One of them tried to get my attention. ‘Excuse me, sir, but are you alright?’ I held my nerve and ignored them. The doors opened up and I got on without saying a word. ‘Excuse, me, but your coat is on inside out.’ How did they know?!
My face began to turn red but I held out, knowing they were trying to flush me out but I had to hold my nerve, I couldn’t give the game away. The doors closed behind me. I heard the man who addressed me begin to talk into a radio. I pressed the button for the seventh floor, because the last thing they expect is that you will go up.
When I got to the seventh floor, I found the nearest stairwell and began to descend to the ground floor. When I got to the lobby, the same man who addressed me on the third floor was waiting there by the entrance. I managed to sit down casually in a chair along the wall before they saw me. I was breathing heavily and was trying to figure out how in the world I would get out of here without me seeing them. As I knew, and had explained many times, once I see the faces of men, they see me. They know me immediately, and then the game is up.
I began to panic so I just got up from my chair and made a run for the main entrance. The radio man saw me and grabbed at my inside-out jacket. I was ready for that, and I let the jacket fall off of my shoulders and into the man’s hands. I made it out the door and sprinted for bus stop. If I could get there and keep my eyes down this time, this time like always, as I knew I was supposed to do and always did until she put those ideas into my head, then I would have any problems. Everything would be fine.

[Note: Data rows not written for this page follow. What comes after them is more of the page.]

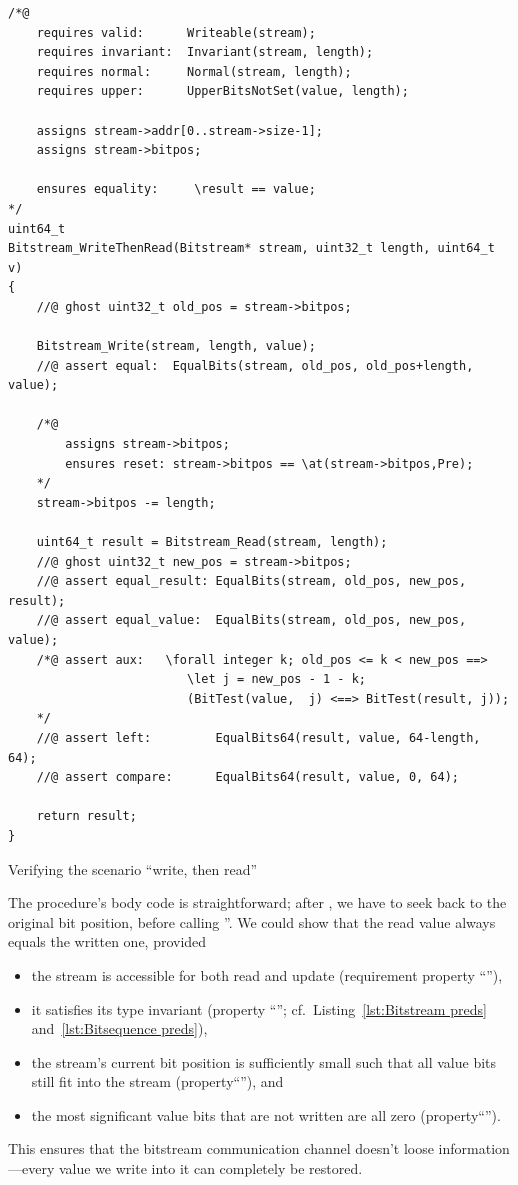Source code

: \begin{listing}[hbt]
\begin{lstlisting}[style=acsl-block]
/*@
    requires valid:      Writeable(stream);
    requires invariant:  Invariant(stream, length);
    requires normal:     Normal(stream, length);
    requires upper:      UpperBitsNotSet(value, length);

    assigns stream->addr[0..stream->size-1];
    assigns stream->bitpos;

    ensures equality:     \result == value;
*/
uint64_t
Bitstream_WriteThenRead(Bitstream* stream, uint32_t length, uint64_t v)
{
    //@ ghost uint32_t old_pos = stream->bitpos;

    Bitstream_Write(stream, length, value);
    //@ assert equal:  EqualBits(stream, old_pos, old_pos+length, value);

    /*@ 
        assigns stream->bitpos;
        ensures reset: stream->bitpos == \at(stream->bitpos,Pre);
    */
    stream->bitpos -= length;

    uint64_t result = Bitstream_Read(stream, length);
    //@ ghost uint32_t new_pos = stream->bitpos;
    //@ assert equal_result: EqualBits(stream, old_pos, new_pos, result);
    //@ assert equal_value:  EqualBits(stream, old_pos, new_pos, value);
    /*@ assert aux:   \forall integer k; old_pos <= k < new_pos ==>
                         \let j = new_pos - 1 - k;
                         (BitTest(value,  j) <==> BitTest(result, j));
    */
    //@ assert left:         EqualBits64(result, value, 64-length, 64);
    //@ assert compare:      EqualBits64(result, value, 0, 64);

    return result;
}
\end{lstlisting}
\caption{\label{lst:Bitstream_WriteThenRead}
	Verifying the scenario ``write, then read'' }
\end{listing}

\FloatBarrier

The procedure's body code is straightforward; after
, we have to seek back to the original bit
position, before calling ''.
%
We could show that the read value always equals the written one,
provided
\begin{itemize}
\item the stream is accessible for both read and update
	(requirement property ``''),
\item it satisfies its type invariant (property
	``''; cf.\ Listing~\ref{lst:Bitstream preds}
	and~\ref{lst:Bitsequence preds}),
\item the stream's current bit position is sufficiently small such that
	all value bits still fit into the stream
	(property``''), and
\item the most significant value bits that are not written are all zero
	(property``'').
\end{itemize}
%
This ensures that the bitstream communication channel doesn't loose
information---every value we write into it can completely be
restored.


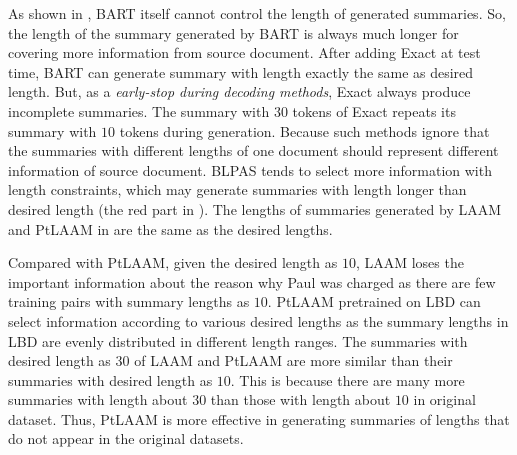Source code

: As shown in , BART itself cannot control the length of generated summaries.
So, the length of the summary generated by BART is always much longer for covering more information from source document. 
After adding Exact at test time, BART can generate summary with length exactly the same as desired length. But, as a {\em early-stop during decoding methods}, Exact always produce incomplete summaries. The summary with $30$ tokens of Exact repeats its summary with $10$ tokens during generation. Because such methods ignore that the summaries with different lengths of one document should represent different information of source document. 
BLPAS tends to select more information with length constraints, which may generate summaries with length longer than desired length (the red part in ). 
The lengths of summaries generated by LAAM and PtLAAM in  are the same as the desired lengths. 

Compared with PtLAAM, given the desired length as $10$, LAAM loses the important information about the reason why Paul was charged as there are few training pairs with summary lengths as $10$. PtLAAM pretrained on LBD can select information according to various desired lengths as the summary lengths in LBD are evenly distributed in different length ranges. The summaries with desired length as $30$ of LAAM and PtLAAM are more similar than their summaries with desired length as $10$. 
This is because there are many more summaries with length about $30$ than those with length about $10$ in original dataset. Thus, PtLAAM is more effective in generating summaries of lengths that do not appear in the original datasets.

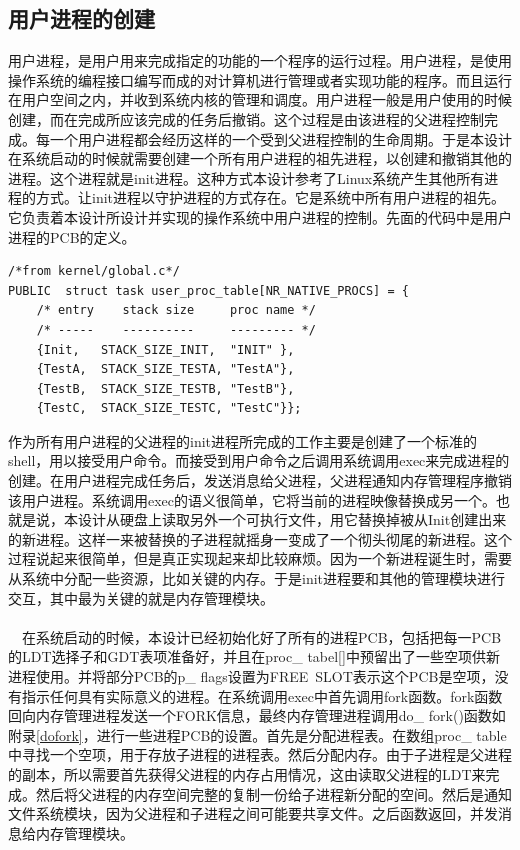 \documentclass[UTF8,nofonts,cs4size]{ctexrep}
\begin{document}
\subsection{用户进程的创建}
用户进程，是用户用来完成指定的功能的一个程序的运行过程。用户进程，是使用操作系统的编程接口编写而成的对计算机进行管理或者实现功能的程序。而且运行在用户空间之内，并收到系统内核的管理和调度。用户进程一般是用户使用的时候创建，而在完成所应该完成的任务后撤销。这个过程是由该进程的父进程控制完成。每一个用户进程都会经历这样的一个受到父进程控制的生命周期。于是本设计在系统启动的时候就需要创建一个所有用户进程的祖先进程，以创建和撤销其他的进程。这个进程就是init进程。这种方式本设计参考了Linux系统产生其他所有进程的方式。让init进程以守护进程的方式存在。它是系统中所有用户进程的祖先。它负责着本设计所设计并实现的操作系统中用户进程的控制。先面的代码中是用户进程的PCB的定义。
\begin{lstlisting}
/*from kernel/global.c*/
PUBLIC	struct task	user_proc_table[NR_NATIVE_PROCS] = {
	/* entry    stack size     proc name */
	/* -----    ----------     --------- */
	{Init,   STACK_SIZE_INIT,  "INIT" },
	{TestA,  STACK_SIZE_TESTA, "TestA"},
	{TestB,  STACK_SIZE_TESTB, "TestB"},
	{TestC,  STACK_SIZE_TESTC, "TestC"}};
\end{lstlisting}
作为所有用户进程的父进程的init进程所完成的工作主要是创建了一个标准的shell，用以接受用户命令。而接受到用户命令之后调用系统调用exec来完成进程的创建。在用户进程完成任务后，发送消息给父进程，父进程通知内存管理程序撤销该用户进程。系统调用exec的语义很简单，它将当前的进程映像替换成另一个。也就是说，本设计从硬盘上读取另外一个可执行文件，用它替换掉被从Init创建出来的新进程。这样一来被替换的子进程就摇身一变成了一个彻头彻尾的新进程。这个过程说起来很简单，但是真正实现起来却比较麻烦。因为一个新进程诞生时，需要从系统中分配一些资源，比如关键的内存。于是init进程要和其他的管理模块进行交互，其中最为关键的就是内存管理模块。
\paragraph{}
\indent \ \ 在系统启动的时候，本设计已经初始化好了所有的进程PCB，包括把每一PCB的LDT选择子和GDT表项准备好，并且在proc\_ tabel[]中预留出了一些空项供新进程使用。并将部分PCB的p\_ flags设置为FREE\ SLOT表示这个PCB是空项，没有指示任何具有实际意义的进程。在系统调用exec中首先调用fork函数。fork函数回向内存管理进程发送一个FORK信息，最终内存管理进程调用do\_ fork()函数如附录\ref{dofork}，进行一些进程PCB的设置。首先是分配进程表。在数组proc\_ table中寻找一个空项，用于存放子进程的进程表。然后分配内存。由于子进程是父进程的副本，所以需要首先获得父进程的内存占用情况，这由读取父进程的LDT来完成。然后将父进程的内存空间完整的复制一份给子进程新分配的空间。然后是通知文件系统模块，因为父进程和子进程之间可能要共享文件。之后函数返回，并发消息给内存管理模块。
\end{document}

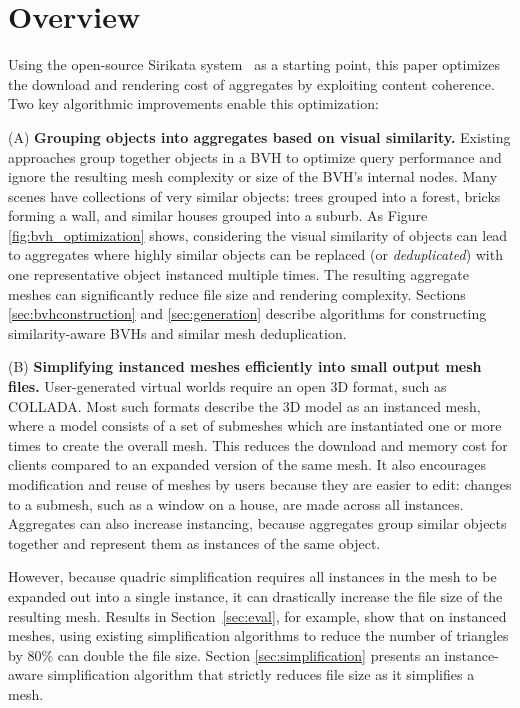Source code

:\section{Overview}
\label{sec:lbvh}

Using the open-source 
Sirikata system~\cite{ewencp2012} as a starting point, this paper
optimizes the download and rendering cost of aggregates by exploiting
content coherence. Two key
algorithmic improvements enable this optimization:



(A) \textbf{Grouping objects into aggregates based on visual similarity.}  
Existing approaches group
together objects in a BVH to optimize query performance and ignore the
resulting mesh complexity or size of the BVH's internal nodes. 
Many scenes have collections of very similar objects: trees grouped into a 
forest, bricks forming a wall, and similar houses
grouped into a suburb. As Figure \ref{fig:bvh_optimization} shows,
considering the visual similarity of objects can lead to aggregates
where highly similar objects can be replaced (or \emph{deduplicated}) 
with one representative object
instanced multiple times.  The resulting aggregate meshes can
significantly reduce file size and rendering complexity.  Sections
\ref{sec:bvhconstruction} and \ref{sec:generation} describe algorithms
for constructing similarity-aware BVHs and similar mesh deduplication.

(B) \textbf{Simplifying instanced meshes efficiently into small output
  mesh files.} User-generated virtual worlds require an open 3D
format, such as COLLADA. Most such formats describe the 3D model as an
instanced mesh, where a model consists of a set of submeshes which are
instantiated one or more times to create the overall mesh.  This
reduces the download and memory cost for clients compared to an
expanded version of the same mesh. It also encourages modification and
reuse of meshes by users because they are easier to edit: changes to a
submesh, such as a window on a house, are made across all instances.
Aggregates can also increase instancing, because aggregates group
similar objects together and represent them as instances of the same
object.

However, because quadric simplification requires all instances in the
mesh to be expanded out into a single instance, it can drastically
increase the file size of the resulting mesh. Results in
Section~\ref{sec:eval}, for example, show that on instanced meshes,
using existing simplification algorithms to reduce the number of triangles by 80\% 
can double the file size. Section \ref{sec:simplification} presents an
instance-aware simplification algorithm that strictly reduces file
size as it simplifies a mesh. 


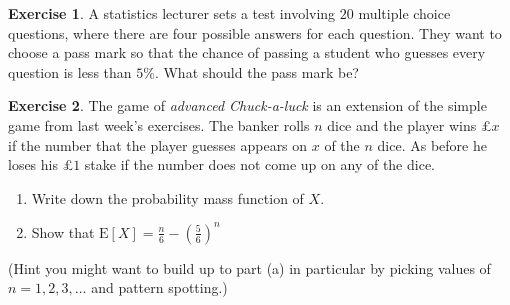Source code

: \documentclass[
]{book}
\theoremstyle{definition}
\theoremstyle{definition}
\theoremstyle{definition}
\newtheorem{exercise}{Exercise}[chapter]
\theoremstyle{definition}
\theoremstyle{remark}
\begin{document}
\begin{exercise}
A statistics lecturer sets a test involving \(20\) multiple choice questions, where there are four possible answers for each question. They want to choose a pass mark so that the chance of passing a student who guesses every question is less than \(5\%\). What should the pass mark be?
\end{exercise}

\begin{exercise}
The game of \emph{advanced Chuck-a-luck} is an extension of the simple game from last week's exercises. The banker rolls \(n\) dice and the player wins £\(x\) if the number that the player guesses appears on \(x\) of the \(n\) dice. As before he loses his £\(1\) stake if the number does not come up on any of the dice.

\begin{enumerate}
\def\labelenumi{\alph{enumi})}
\item
  Write down the probability mass function of \(X\).
\item
  Show that \(\text{E}[X] = \frac{n}{6} - \left(\frac{5}{6}\right)^n\)
\end{enumerate}

(Hint you might want to build up to part (a) in particular by picking values of \(n=1,2,3,\dots\) and pattern spotting.)
\end{exercise}
\end{document}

I made it. Suddenly, a police cruiser drove past the bus stop going in the other direction and pulled a u-turn a little ways down the road. It pulled over to the curb and stood there. I didn’t make eye contact, but I tried to keep the car in the corner of my eye. Did you know if you want to catch something you need to look at it out of the corner of your eye, not directly? It’s game over when you look at it.
A police officer got out of the passenger side of the car and came up to the bus stop. I looked down at the ground and ignored him.
‘Hey pal, are you alright?’
He wasn’t going to flush me out, either.
‘Where’s your jacket? Its below freezing, and you are in a t-shirt.’
He was right, it was cold, but I wasn’t going to freeze up. They weren’t going to get me that easily.